Using different numerical systems, the Aztecs and the Mayans observed eclipses and could predict with precision when the next one would occur. In fact, they could have predicted Monday’s solar eclipse with small margins of error, experts say.
Anthony Aveni is a retired professor from Colgate University and author of many books on archaeoastronomy, including “In the Shadow of the Moon: The Science, Magic, and Mystery of Solar Eclipses.” According to Aveni, the Aztecs used to say they designed the founding of the city of Tenochtitlán — where modern-day Mexico City now sits — to coincide with an eclipse in 1325.
“It’s a way of saying, ‘That’s when our empire began,’ connect that with the beginning. (It’s) probably not true,” he said, but saying the city’s foundation coincided with an eclipse helped give it more importance.
The Aztecs registered many eclipses, and it’s possible their calendar stone depicts the death of the sun god Tonatiuh at the hands of an eclipse monster, said Susan Milbrath, curator emeritus of the Museum of Natural history in Florida, in a recent New York Times special section about eclipses.
The Mayans also left a record of their astronomical knowledge in books known as codices, especially in the Dresden Codex. The book now resides in Germany and is one of only four codices to survive Spanish colonial officials’ burning of the books, Aveni said.
This codex has a famous chart of eclipses that suggests the Mayans “were watching the sky every bit as carefully as the Babylonians,” who might have been the first to keep a record of a total solar eclipse, Aveni said.
Religion, everyday life and science were deeply connected for the Mayans, who used a vigesimal — or 20-based — numerical system for their calculations. Instead of seven days, for instance, the Mayan week had 20, which corresponded to the number of fingers and toes a person has. They used this system to calculate everything from child gestation to the movement of celestial bodies.
This is an example of “scientific cultural diversity,” Aveni said. “The Mayans had this religious, ritual dictate that any cycle in heaven had to fit perfectly with the cycles of the human body, and other cycles that we don’t pay attention to.”
The Mayans were way ahead of their time, Aveni said, and “we tend to put them down, to say it’s superstition, but they were doing things quite comparable to what we say we know about eclipses.”
Something most of us can agree on, Aveni said, is that when watching an eclipse, “we all stop what we’re doing, we see something unusual … and we remember that we all did it at the same time.”

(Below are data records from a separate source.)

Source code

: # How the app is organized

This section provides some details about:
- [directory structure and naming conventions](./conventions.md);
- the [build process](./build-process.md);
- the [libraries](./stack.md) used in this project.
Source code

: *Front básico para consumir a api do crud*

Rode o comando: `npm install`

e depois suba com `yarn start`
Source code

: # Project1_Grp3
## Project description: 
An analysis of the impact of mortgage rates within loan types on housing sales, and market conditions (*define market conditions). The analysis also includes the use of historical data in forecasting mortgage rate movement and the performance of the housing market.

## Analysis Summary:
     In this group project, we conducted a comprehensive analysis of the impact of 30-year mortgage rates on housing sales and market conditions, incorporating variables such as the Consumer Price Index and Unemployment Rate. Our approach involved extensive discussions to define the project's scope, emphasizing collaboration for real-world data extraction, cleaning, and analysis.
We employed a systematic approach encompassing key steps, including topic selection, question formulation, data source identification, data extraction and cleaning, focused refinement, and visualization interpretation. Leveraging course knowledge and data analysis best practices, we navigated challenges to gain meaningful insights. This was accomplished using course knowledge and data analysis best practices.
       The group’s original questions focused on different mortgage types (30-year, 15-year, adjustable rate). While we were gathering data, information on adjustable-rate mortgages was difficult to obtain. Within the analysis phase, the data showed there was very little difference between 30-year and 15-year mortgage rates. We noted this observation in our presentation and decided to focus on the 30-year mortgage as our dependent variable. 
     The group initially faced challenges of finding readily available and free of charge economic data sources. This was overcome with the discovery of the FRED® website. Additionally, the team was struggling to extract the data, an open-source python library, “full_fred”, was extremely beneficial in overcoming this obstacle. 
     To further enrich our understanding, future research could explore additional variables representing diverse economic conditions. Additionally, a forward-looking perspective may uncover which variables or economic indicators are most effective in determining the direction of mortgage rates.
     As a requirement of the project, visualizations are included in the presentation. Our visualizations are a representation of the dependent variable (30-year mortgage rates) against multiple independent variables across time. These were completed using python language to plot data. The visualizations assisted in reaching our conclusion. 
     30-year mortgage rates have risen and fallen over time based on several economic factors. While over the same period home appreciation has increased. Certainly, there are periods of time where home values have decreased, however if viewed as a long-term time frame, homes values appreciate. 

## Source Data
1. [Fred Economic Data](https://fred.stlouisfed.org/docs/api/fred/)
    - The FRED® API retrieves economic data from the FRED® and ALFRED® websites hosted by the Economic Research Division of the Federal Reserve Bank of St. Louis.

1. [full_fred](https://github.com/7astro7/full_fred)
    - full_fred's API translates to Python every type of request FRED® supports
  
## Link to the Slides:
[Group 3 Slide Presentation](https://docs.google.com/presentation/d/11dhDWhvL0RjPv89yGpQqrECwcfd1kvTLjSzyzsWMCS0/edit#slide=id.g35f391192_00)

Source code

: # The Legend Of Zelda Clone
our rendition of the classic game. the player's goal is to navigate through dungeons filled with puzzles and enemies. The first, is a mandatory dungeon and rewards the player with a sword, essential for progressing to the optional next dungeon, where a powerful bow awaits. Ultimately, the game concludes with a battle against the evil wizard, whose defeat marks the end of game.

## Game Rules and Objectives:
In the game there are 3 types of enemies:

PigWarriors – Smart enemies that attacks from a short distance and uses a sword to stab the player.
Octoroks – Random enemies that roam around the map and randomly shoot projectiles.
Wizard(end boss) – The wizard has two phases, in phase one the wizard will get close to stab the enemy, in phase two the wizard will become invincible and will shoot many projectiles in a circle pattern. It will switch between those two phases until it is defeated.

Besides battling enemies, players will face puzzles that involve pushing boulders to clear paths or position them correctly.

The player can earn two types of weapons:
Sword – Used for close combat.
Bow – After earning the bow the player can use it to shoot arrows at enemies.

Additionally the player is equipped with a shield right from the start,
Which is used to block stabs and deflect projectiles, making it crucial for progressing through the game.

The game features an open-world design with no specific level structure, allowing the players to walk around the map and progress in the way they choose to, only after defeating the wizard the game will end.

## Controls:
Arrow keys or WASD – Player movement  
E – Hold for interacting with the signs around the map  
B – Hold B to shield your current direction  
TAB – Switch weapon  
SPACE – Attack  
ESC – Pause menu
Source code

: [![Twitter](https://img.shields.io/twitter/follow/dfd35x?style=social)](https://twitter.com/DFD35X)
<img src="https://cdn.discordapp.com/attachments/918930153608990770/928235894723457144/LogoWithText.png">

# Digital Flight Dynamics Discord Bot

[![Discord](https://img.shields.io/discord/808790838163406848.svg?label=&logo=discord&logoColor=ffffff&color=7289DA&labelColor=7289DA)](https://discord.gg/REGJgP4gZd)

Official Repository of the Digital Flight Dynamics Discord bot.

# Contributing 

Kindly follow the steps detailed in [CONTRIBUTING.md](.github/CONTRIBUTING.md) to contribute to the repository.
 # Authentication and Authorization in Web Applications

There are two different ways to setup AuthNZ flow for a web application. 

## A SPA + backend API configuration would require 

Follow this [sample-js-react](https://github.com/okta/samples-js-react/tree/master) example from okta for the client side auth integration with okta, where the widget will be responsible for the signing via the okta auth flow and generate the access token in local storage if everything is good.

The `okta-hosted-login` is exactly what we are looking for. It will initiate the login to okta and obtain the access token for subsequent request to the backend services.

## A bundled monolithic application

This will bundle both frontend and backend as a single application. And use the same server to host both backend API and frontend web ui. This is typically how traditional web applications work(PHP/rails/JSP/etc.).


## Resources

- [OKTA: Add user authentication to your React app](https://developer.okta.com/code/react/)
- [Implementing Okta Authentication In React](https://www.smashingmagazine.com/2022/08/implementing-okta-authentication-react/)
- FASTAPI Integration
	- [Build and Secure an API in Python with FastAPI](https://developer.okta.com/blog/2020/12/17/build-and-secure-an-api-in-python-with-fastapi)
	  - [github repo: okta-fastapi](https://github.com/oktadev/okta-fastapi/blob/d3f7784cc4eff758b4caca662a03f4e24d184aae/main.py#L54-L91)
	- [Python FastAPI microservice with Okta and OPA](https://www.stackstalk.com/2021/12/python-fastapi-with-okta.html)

“It unifies cultures,” he said.
Watching the eclipse in Central Texas
Monday’s solar eclipse, dubbed the Great American Eclipse, will be seen from Oregon’s coast near Salem to Charleston, S.C. The next one in the U.S. will not occur until April 8, 2024, when one is expected to start in Mexico, passing through Texas and Maine, and reaching Canada.
Austin will only get to view a partial eclipse Monday.